_Exercise goal:_ Two lines mark the range in the entries below: the one holding "the colimit of" and the one holding "closed, that means". Set down those two and all lines between them, exactly.

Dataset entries
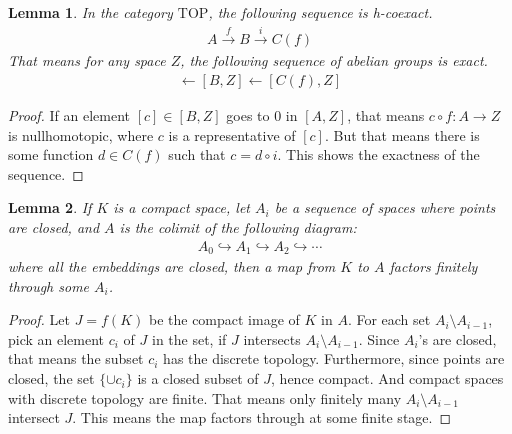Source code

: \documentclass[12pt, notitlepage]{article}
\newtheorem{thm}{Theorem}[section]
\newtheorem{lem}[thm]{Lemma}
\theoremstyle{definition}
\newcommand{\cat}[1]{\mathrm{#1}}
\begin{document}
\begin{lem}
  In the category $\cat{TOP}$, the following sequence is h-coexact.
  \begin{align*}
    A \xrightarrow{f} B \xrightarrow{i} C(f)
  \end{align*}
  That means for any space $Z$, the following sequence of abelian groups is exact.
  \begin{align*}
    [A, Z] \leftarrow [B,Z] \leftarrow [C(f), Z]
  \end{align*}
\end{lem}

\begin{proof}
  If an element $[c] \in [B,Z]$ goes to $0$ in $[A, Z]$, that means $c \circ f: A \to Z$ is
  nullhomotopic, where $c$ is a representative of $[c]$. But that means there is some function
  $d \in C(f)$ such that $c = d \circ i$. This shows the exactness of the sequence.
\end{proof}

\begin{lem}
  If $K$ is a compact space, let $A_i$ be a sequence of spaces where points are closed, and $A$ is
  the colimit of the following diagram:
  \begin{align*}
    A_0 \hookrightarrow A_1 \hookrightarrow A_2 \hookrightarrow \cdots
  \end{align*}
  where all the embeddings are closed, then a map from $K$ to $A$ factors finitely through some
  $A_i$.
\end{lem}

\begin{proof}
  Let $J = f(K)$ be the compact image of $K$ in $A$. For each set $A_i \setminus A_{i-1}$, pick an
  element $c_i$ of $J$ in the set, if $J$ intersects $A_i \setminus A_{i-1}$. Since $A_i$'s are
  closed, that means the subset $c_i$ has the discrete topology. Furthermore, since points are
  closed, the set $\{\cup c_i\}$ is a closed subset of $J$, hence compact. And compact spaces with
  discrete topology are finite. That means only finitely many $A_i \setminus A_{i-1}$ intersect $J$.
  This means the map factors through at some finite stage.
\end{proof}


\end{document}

_Solution for this task:_
  the colimit of the following diagram:
  \begin{align*}
    A_0 \hookrightarrow A_1 \hookrightarrow A_2 \hookrightarrow \cdots
  \end{align*}
  where all the embeddings are closed, then a map from $K$ to $A$ factors finitely through some
  $A_i$.
\end{lem}

\begin{proof}
  Let $J = f(K)$ be the compact image of $K$ in $A$. For each set $A_i \setminus A_{i-1}$, pick an
  element $c_i$ of $J$ in the set, if $J$ intersects $A_i \setminus A_{i-1}$. Since $A_i$'s are
  closed, that means the subset $c_i$ has the discrete topology. Furthermore, since points are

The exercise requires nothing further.